*EXERCISE*: Only the lines from the top of the records below through the line containing "deprecated keyword in" should be printed, exactly and without pictures.

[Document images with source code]
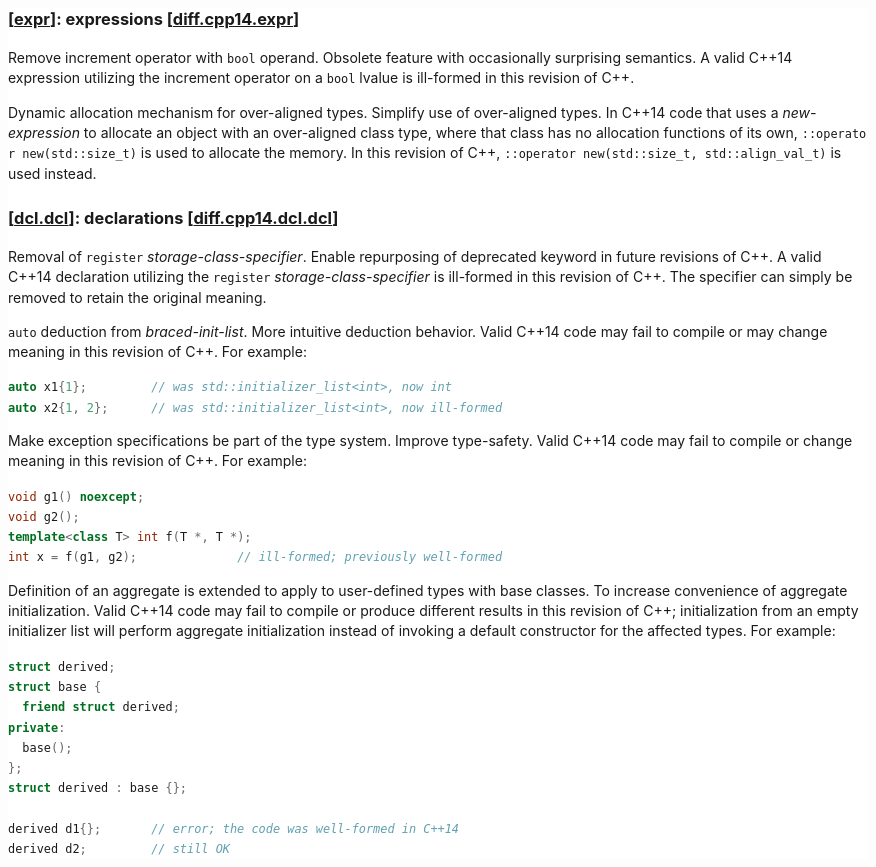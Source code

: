 ###  [[expr]]: expressions <a id="diff.cpp14.expr">[[diff.cpp14.expr]]</a>

Remove increment operator with `bool` operand. Obsolete feature with
occasionally surprising semantics. A valid C++14 expression utilizing
the increment operator on a `bool` lvalue is ill-formed in this revision
of C++.

Dynamic allocation mechanism for over-aligned types. Simplify use of
over-aligned types. In C++14 code that uses a *new-expression* to
allocate an object with an over-aligned class type, where that class has
no allocation functions of its own, `::operator new(std::size_t)` is
used to allocate the memory. In this revision of C++,
`::operator new(std::size_t, std::align_val_t)` is used instead.

###  [[dcl.dcl]]: declarations <a id="diff.cpp14.dcl.dcl">[[diff.cpp14.dcl.dcl]]</a>

Removal of `register` *storage-class-specifier*. Enable repurposing of
deprecated keyword in future revisions of C++. A valid C++14 declaration
utilizing the `register` *storage-class-specifier* is ill-formed in this
revision of C++. The specifier can simply be removed to retain the
original meaning.

`auto` deduction from *braced-init-list*. More intuitive deduction
behavior. Valid C++14 code may fail to compile or may change meaning in
this revision of C++. For example:

``` cpp
auto x1{1};         // was std::initializer_list<int>, now int
auto x2{1, 2};      // was std::initializer_list<int>, now ill-formed
```

Make exception specifications be part of the type system. Improve
type-safety. Valid C++14 code may fail to compile or change meaning in
this revision of C++. For example:

``` cpp
void g1() noexcept;
void g2();
template<class T> int f(T *, T *);
int x = f(g1, g2);              // ill-formed; previously well-formed
```

Definition of an aggregate is extended to apply to user-defined types
with base classes. To increase convenience of aggregate initialization.
Valid C++14 code may fail to compile or produce different results in
this revision of C++; initialization from an empty initializer list will
perform aggregate initialization instead of invoking a default
constructor for the affected types. For example:

``` cpp
struct derived;
struct base {
  friend struct derived;
private:
  base();
};
struct derived : base {};

derived d1{};       // error; the code was well-formed in C++14
derived d2;         // still OK
```


[diff.basic]: #diff.basic
[diff.char16]: #diff.char16
[diff.class]: #diff.class
[diff.cpp]: #diff.cpp
[diff.cpp03]: #diff.cpp03
[diff.cpp03.algorithms]: #diff.cpp03.algorithms
[diff.cpp03.class]: #diff.cpp03.class
[diff.cpp03.containers]: #diff.cpp03.containers
[diff.cpp03.dcl.dcl]: #diff.cpp03.dcl.dcl
[diff.cpp03.diagnostics]: #diff.cpp03.diagnostics
[diff.cpp03.expr]: #diff.cpp03.expr
[diff.cpp03.general]: #diff.cpp03.general
[diff.cpp03.input.output]: #diff.cpp03.input.output
[diff.cpp03.language.support]: #diff.cpp03.language.support
[diff.cpp03.lex]: #diff.cpp03.lex
[diff.cpp03.library]: #diff.cpp03.library
[diff.cpp03.locale]: #diff.cpp03.locale
[diff.cpp03.numerics]: #diff.cpp03.numerics
[diff.cpp03.strings]: #diff.cpp03.strings
[diff.cpp03.temp]: #diff.cpp03.temp
[diff.cpp03.utilities]: #diff.cpp03.utilities
[diff.cpp11]: #diff.cpp11
[diff.cpp11.basic]: #diff.cpp11.basic
[diff.cpp11.dcl.dcl]: #diff.cpp11.dcl.dcl
[diff.cpp11.expr]: #diff.cpp11.expr
[diff.cpp11.general]: #diff.cpp11.general
[diff.cpp11.input.output]: #diff.cpp11.input.output
[diff.cpp11.lex]: #diff.cpp11.lex
[diff.cpp11.library]: #diff.cpp11.library
[diff.cpp14]: #diff.cpp14
[diff.cpp14.class]: #diff.cpp14.class
[diff.cpp14.containers]: #diff.cpp14.containers
[diff.cpp14.dcl.dcl]: #diff.cpp14.dcl.dcl
[diff.cpp14.depr]: #diff.cpp14.depr
[diff.cpp14.except]: #diff.cpp14.except
[diff.cpp14.expr]: #diff.cpp14.expr
[diff.cpp14.general]: #diff.cpp14.general
[diff.cpp14.lex]: #diff.cpp14.lex
[diff.cpp14.library]: #diff.cpp14.library
[diff.cpp14.string]: #diff.cpp14.string
[diff.cpp14.temp]: #diff.cpp14.temp
[diff.cpp14.utilities]: #diff.cpp14.utilities
[diff.cpp17]: #diff.cpp17
[diff.cpp17.alg.reqs]: #diff.cpp17.alg.reqs
[diff.cpp17.basic]: #diff.cpp17.basic
[diff.cpp17.class]: #diff.cpp17.class
[diff.cpp17.containers]: #diff.cpp17.containers
[diff.cpp17.dcl.dcl]: #diff.cpp17.dcl.dcl
[diff.cpp17.depr]: #diff.cpp17.depr
[diff.cpp17.except]: #diff.cpp17.except
[diff.cpp17.expr]: #diff.cpp17.expr
[diff.cpp17.general]: #diff.cpp17.general
[diff.cpp17.input.output]: #diff.cpp17.input.output
[diff.cpp17.iterators]: #diff.cpp17.iterators
[diff.cpp17.lex]: #diff.cpp17.lex
[diff.cpp17.library]: #diff.cpp17.library
[diff.cpp17.over]: #diff.cpp17.over
[diff.cpp17.temp]: #diff.cpp17.temp
[diff.cpp20]: #diff.cpp20
[diff.cpp20.concepts]: #diff.cpp20.concepts
[diff.cpp20.containers]: #diff.cpp20.containers
[diff.cpp20.dcl]: #diff.cpp20.dcl
[diff.cpp20.expr]: #diff.cpp20.expr
[diff.cpp20.general]: #diff.cpp20.general
[diff.cpp20.lex]: #diff.cpp20.lex
[diff.cpp20.library]: #diff.cpp20.library
[diff.cpp20.memory]: #diff.cpp20.memory
[diff.cpp20.stmt]: #diff.cpp20.stmt
[diff.cpp20.strings]: #diff.cpp20.strings
[diff.cpp20.temp]: #diff.cpp20.temp
[diff.cpp20.thread]: #diff.cpp20.thread
[diff.cpp20.utilities]: #diff.cpp20.utilities
[diff.dcl]: #diff.dcl
[diff.expr]: #diff.expr
[diff.header.assert.h]: #diff.header.assert.h
[diff.header.iso646.h]: #diff.header.iso646.h
[diff.header.stdalign.h]: #diff.header.stdalign.h
[diff.header.stdbool.h]: #diff.header.stdbool.h
[diff.iso]: #diff.iso
[diff.iso.general]: #diff.iso.general
[diff.lex]: #diff.lex
[diff.library]: #diff.library
[diff.library.general]: #diff.library.general
[diff.malloc]: #diff.malloc
[diff.mods.to.behavior]: #diff.mods.to.behavior
[diff.mods.to.behavior.general]: #diff.mods.to.behavior.general
[diff.mods.to.declarations]: #diff.mods.to.declarations
[diff.mods.to.definitions]: #diff.mods.to.definitions
[diff.mods.to.headers]: #diff.mods.to.headers
[diff.null]: #diff.null
[diff.offsetof]: #diff.offsetof
[diff.stat]: #diff.stat
[diff.wchar.t]: #diff.wchar.t
[\lastlibchapter]: #\lastlibchapter
[algorithms]: algorithms.md#algorithms
[basic]: basic.md#basic
[basic.link]: basic.md#basic.link
[basic.scope]: basic.md#basic.scope
[basic.stc.dynamic]: basic.md#basic.stc.dynamic
[c.malloc]: mem.md#c.malloc
[class]: class.md#class
[class.temporary]: basic.md#class.temporary
[concepts]: concepts.md#concepts
[containers]: containers.md#containers
[conv.array]: expr.md#conv.array
[conv.func]: expr.md#conv.func
[conv.lval]: expr.md#conv.lval
[cpp]: cpp.md#cpp
[cpp.import]: cpp.md#cpp.import
[cpp.module]: cpp.md#cpp.module
[csetjmp.syn]: support.md#csetjmp.syn
[cstring.syn]: strings.md#cstring.syn
[cwchar.syn]: strings.md#cwchar.syn
[dcl.constexpr]: dcl.md#dcl.constexpr
[dcl.constinit]: dcl.md#dcl.constinit
[dcl.dcl]: dcl.md#dcl.dcl
[dcl.fct.def.coroutine]: dcl.md#dcl.fct.def.coroutine
[dcl.type]: dcl.md#dcl.type
[dcl.typedef]: dcl.md#dcl.typedef
[depr]: #depr
[diagnostics]: diagnostics.md#diagnostics
[diff.cpp03]: #diff.cpp03
[diff.cpp11]: #diff.cpp11
[diff.cpp14]: #diff.cpp14
[diff.cpp17]: #diff.cpp17
[diff.cpp20]: #diff.cpp20
[diff.iso]: #diff.iso
[diff.library]: #diff.library
[except]: except.md#except
[expr]: expr.md#expr
[expr.eq]: expr.md#expr.eq
[expr.new]: expr.md#expr.new
[expr.prim.req]: expr.md#expr.prim.req
[expr.sizeof]: expr.md#expr.sizeof
[input.output]: input.md#input.output
[iterators]: iterators.md#iterators
[lex]: lex.md#lex
[lex.key]: lex.md#lex.key
[lex.name]: lex.md#lex.name
[lex.string]: lex.md#lex.string
[library]: library.md#library
[localization]: localization.md#localization
[mem]: mem.md#mem
[module]: module.md#module
[numerics]: numerics.md#numerics
[over]: over.md#over
[stmt.stmt]: stmt.md#stmt.stmt
[strings]: strings.md#strings
[support]: support.md#support
[support.c.headers]: support.md#support.c.headers
[support.start.term]: support.md#support.start.term
[support.types]: support.md#support.types
[support.types.byteops]: support.md#support.types.byteops
[support.types.layout]: support.md#support.types.layout
[temp]: temp.md#temp
[temp.concept]: temp.md#temp.concept
[temp.pre]: temp.md#temp.pre
[thread]: thread.md#thread
[utilities]: utilities.md#utilities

*EXERCISE SOLUTION*:
Source code

: ###  [[expr]]: expressions <a id="diff.cpp14.expr">[[diff.cpp14.expr]]</a>

Remove increment operator with `bool` operand. Obsolete feature with
occasionally surprising semantics. A valid C++14 expression utilizing
the increment operator on a `bool` lvalue is ill-formed in this revision
of C++.

Dynamic allocation mechanism for over-aligned types. Simplify use of
over-aligned types. In C++14 code that uses a *new-expression* to
allocate an object with an over-aligned class type, where that class has
no allocation functions of its own, `::operator new(std::size_t)` is
used to allocate the memory. In this revision of C++,
`::operator new(std::size_t, std::align_val_t)` is used instead.

###  [[dcl.dcl]]: declarations <a id="diff.cpp14.dcl.dcl">[[diff.cpp14.dcl.dcl]]</a>

Removal of `register` *storage-class-specifier*. Enable repurposing of
deprecated keyword in future revisions of C++. A valid C++14 declaration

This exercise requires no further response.